▸ Work request:
What lines in the records below hold the string "towards"? Please show them.

Source texts of formatted documents:
*** Begin section ***
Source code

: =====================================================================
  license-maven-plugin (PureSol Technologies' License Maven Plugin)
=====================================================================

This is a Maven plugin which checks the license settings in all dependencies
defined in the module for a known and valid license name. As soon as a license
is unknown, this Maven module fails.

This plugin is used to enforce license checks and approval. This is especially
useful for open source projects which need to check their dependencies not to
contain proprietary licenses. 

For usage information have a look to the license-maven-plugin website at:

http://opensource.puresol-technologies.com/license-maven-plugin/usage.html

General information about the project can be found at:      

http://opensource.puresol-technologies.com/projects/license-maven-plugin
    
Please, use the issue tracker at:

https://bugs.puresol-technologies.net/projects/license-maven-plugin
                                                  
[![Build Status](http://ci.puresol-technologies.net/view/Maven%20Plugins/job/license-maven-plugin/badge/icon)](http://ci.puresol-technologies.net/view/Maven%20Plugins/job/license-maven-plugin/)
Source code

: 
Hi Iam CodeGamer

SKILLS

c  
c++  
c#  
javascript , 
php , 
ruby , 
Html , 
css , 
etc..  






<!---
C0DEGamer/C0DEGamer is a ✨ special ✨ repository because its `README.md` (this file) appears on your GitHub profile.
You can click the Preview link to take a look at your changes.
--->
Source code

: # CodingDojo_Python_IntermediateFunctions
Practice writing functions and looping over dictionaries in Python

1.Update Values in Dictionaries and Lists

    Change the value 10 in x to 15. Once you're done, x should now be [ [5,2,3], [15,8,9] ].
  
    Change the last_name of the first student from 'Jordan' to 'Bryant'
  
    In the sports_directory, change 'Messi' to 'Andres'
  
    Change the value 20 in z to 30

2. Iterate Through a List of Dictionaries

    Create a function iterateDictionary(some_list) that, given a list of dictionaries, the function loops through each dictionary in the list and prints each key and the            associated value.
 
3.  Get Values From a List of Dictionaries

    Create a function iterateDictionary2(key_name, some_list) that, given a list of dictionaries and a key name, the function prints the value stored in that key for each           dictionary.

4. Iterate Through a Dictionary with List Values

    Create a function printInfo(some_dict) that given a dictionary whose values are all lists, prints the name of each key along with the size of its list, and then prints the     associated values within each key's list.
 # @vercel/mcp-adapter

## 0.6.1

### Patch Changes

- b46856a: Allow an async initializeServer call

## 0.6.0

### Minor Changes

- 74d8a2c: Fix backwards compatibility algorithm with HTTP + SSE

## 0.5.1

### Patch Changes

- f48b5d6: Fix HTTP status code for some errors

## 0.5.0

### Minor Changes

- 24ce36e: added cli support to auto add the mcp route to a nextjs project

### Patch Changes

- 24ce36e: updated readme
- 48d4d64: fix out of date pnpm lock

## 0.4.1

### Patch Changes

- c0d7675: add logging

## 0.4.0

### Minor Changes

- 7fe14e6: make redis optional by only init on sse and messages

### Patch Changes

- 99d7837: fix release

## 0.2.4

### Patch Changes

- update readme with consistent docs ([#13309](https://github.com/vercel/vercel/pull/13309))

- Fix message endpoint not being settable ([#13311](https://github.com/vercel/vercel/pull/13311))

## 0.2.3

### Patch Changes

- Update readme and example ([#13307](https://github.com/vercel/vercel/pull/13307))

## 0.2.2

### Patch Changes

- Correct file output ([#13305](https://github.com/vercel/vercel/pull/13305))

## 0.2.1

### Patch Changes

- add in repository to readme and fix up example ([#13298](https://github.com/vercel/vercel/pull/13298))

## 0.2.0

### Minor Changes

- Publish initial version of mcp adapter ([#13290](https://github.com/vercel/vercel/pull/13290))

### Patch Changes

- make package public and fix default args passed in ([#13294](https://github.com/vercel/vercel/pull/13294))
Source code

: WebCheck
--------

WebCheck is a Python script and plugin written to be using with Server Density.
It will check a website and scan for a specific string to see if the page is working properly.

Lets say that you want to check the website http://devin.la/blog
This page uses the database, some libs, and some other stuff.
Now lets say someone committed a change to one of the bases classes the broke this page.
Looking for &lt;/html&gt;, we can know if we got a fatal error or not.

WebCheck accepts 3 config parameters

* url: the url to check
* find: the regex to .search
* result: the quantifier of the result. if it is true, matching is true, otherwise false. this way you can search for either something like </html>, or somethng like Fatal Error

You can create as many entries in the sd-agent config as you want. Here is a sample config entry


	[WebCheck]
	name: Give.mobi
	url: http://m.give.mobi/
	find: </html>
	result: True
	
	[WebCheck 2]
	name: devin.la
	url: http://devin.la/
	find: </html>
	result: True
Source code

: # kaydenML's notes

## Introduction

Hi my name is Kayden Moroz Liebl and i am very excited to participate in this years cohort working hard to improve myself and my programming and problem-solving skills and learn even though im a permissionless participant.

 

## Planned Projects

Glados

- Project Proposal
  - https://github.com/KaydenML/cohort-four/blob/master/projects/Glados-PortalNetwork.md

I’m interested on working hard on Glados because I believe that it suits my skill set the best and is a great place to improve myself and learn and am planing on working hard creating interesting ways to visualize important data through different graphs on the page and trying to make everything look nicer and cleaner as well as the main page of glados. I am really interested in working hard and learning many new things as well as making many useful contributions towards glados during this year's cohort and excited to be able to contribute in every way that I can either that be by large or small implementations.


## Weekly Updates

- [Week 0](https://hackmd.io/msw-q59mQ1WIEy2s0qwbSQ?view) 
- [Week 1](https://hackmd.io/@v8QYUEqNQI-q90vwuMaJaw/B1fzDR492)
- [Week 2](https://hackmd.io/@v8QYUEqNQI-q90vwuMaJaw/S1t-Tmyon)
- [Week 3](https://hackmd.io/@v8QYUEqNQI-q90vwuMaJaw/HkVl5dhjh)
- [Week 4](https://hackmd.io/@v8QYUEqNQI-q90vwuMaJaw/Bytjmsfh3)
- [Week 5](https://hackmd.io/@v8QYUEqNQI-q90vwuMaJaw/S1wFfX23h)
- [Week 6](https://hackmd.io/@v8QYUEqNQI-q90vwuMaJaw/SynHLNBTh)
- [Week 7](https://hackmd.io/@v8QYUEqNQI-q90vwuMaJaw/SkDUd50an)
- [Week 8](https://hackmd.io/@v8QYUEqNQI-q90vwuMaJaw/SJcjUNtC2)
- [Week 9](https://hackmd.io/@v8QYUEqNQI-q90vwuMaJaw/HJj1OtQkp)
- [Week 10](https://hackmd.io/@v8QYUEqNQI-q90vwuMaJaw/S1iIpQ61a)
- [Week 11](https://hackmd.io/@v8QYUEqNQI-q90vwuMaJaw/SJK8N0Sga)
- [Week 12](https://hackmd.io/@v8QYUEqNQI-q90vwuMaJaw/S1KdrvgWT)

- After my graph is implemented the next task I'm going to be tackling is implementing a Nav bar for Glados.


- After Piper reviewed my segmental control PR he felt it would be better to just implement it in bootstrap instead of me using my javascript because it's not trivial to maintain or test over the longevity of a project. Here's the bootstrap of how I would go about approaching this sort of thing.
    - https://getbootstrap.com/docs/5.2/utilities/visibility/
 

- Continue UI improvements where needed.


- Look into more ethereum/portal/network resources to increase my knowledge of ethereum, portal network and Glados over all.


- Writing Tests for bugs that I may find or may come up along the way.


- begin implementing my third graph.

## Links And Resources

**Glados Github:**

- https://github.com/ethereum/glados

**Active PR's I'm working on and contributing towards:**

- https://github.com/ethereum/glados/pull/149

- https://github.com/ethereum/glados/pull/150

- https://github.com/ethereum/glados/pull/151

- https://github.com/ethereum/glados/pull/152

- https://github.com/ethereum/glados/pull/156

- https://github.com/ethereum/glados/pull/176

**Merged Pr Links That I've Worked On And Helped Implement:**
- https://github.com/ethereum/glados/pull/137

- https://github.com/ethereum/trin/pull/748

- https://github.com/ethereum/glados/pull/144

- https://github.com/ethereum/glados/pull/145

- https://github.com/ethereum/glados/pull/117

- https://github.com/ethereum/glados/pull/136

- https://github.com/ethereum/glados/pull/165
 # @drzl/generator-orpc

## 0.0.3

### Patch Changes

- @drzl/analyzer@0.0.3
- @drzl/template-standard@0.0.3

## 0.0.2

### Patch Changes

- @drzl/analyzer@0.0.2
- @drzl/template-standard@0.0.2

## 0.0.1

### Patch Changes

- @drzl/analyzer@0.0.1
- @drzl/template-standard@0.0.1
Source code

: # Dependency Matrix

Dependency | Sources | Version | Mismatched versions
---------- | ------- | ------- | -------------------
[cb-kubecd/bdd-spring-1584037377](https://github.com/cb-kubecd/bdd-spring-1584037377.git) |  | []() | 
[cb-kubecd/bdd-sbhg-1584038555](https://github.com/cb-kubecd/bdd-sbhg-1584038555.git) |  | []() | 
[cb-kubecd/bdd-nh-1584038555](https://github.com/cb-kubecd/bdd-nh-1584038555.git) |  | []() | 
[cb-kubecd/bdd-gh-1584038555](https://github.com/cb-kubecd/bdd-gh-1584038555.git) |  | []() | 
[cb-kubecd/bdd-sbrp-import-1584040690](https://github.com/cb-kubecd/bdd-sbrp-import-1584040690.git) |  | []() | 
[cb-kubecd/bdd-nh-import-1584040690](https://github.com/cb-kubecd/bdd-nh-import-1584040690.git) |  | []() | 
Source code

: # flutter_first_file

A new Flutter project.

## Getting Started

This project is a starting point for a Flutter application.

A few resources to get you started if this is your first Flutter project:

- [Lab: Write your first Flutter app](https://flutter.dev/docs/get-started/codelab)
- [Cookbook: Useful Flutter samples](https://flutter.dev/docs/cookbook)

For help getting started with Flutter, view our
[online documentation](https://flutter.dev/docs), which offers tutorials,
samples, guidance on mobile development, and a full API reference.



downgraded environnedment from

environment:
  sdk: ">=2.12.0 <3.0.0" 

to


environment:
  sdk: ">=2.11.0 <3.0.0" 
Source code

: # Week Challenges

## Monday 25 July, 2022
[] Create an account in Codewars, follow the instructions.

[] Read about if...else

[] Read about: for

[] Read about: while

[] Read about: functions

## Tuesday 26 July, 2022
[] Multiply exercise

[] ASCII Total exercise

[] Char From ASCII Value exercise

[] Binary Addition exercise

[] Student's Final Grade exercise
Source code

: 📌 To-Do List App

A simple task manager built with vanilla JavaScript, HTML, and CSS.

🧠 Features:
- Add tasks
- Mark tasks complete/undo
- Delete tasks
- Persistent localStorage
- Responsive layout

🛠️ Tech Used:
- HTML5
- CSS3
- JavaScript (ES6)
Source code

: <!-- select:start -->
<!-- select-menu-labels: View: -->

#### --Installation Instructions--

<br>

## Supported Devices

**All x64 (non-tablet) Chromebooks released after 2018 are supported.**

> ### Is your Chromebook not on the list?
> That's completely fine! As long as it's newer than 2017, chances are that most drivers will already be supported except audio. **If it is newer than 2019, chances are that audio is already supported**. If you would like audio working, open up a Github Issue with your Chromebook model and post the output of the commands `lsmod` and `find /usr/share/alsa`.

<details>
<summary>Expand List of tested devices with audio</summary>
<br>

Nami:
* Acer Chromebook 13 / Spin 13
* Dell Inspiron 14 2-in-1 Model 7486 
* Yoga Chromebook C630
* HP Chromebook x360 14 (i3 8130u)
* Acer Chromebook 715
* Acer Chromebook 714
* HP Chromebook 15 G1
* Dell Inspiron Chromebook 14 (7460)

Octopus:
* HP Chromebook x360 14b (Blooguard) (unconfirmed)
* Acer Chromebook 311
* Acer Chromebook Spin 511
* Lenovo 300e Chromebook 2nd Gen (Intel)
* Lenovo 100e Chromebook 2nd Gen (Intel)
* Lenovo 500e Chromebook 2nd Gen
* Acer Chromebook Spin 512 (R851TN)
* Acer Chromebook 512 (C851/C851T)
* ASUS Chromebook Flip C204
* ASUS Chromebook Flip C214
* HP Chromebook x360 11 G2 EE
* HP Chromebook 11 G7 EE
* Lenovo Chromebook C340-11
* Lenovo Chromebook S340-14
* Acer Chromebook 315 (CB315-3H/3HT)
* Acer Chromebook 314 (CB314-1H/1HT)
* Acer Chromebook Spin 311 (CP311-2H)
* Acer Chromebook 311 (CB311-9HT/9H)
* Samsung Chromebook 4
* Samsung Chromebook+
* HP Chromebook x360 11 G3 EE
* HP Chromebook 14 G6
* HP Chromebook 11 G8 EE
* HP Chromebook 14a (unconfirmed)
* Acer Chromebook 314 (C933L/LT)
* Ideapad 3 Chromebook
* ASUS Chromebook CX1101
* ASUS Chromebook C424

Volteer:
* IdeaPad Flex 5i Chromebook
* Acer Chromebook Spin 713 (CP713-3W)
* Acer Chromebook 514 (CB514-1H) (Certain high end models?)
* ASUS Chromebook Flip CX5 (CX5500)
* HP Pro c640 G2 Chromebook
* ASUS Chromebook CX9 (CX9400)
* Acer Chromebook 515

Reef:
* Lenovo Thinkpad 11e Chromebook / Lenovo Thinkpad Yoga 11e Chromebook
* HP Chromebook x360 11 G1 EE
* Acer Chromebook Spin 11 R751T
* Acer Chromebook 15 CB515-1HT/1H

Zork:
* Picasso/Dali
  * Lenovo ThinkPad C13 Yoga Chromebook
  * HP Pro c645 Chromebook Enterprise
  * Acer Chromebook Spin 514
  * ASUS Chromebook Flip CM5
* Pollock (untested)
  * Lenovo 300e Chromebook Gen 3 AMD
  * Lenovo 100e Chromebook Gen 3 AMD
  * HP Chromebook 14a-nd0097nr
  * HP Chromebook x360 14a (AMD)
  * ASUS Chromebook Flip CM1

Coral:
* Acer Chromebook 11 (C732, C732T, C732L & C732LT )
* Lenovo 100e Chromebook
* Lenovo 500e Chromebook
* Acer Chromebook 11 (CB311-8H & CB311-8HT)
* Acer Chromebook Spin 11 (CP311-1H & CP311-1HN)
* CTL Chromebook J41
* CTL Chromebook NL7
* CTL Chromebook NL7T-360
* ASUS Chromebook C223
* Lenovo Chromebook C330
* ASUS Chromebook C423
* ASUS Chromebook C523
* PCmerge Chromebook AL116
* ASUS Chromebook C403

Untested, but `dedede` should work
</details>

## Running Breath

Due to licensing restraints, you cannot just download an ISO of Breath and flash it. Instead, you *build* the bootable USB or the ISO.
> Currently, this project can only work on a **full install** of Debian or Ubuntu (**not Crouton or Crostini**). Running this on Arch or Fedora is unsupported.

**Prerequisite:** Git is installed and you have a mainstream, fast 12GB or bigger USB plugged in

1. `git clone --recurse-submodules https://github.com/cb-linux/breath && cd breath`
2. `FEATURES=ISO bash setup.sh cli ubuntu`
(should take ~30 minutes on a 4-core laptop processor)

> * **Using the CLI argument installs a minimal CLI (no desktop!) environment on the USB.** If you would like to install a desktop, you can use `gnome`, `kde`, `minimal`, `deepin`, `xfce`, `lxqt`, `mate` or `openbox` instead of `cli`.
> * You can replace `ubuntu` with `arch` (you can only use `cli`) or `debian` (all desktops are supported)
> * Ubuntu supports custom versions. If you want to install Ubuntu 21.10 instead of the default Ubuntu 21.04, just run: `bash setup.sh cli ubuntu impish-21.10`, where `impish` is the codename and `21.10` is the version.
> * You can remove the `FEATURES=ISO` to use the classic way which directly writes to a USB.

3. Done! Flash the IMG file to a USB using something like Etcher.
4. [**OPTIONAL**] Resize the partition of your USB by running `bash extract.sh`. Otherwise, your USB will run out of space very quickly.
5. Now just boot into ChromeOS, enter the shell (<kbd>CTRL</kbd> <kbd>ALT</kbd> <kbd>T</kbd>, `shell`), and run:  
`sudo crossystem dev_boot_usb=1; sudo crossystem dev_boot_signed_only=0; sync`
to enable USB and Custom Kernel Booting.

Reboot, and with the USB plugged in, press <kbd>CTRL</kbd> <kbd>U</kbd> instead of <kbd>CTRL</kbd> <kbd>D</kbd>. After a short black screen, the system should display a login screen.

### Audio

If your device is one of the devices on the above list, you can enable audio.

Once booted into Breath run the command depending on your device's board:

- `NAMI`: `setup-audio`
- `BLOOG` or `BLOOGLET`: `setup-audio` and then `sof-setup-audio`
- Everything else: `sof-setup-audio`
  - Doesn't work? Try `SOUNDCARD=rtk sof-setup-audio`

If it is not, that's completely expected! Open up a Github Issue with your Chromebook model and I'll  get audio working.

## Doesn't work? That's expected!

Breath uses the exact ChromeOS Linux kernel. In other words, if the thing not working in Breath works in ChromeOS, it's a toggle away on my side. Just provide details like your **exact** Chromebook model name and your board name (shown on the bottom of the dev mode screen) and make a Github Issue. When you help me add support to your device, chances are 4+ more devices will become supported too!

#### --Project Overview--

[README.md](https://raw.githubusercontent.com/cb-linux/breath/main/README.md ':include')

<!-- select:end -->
*** End section ***
▸ Answer to this task:
I’m interested on working hard on Glados because I believe that it suits my skill set the best and is a great place to improve myself and learn and am planing on working hard creating interesting ways to visualize important data through different graphs on the page and trying to make everything look nicer and cleaner as well as the main page of glados. I am really interested in working hard and learning many new things as well as making many useful contributions towards glados during this year's cohort and excited to be able to contribute in every way that I can either that be by large or small implementations.
**Active PR's I'm working on and contributing towards:**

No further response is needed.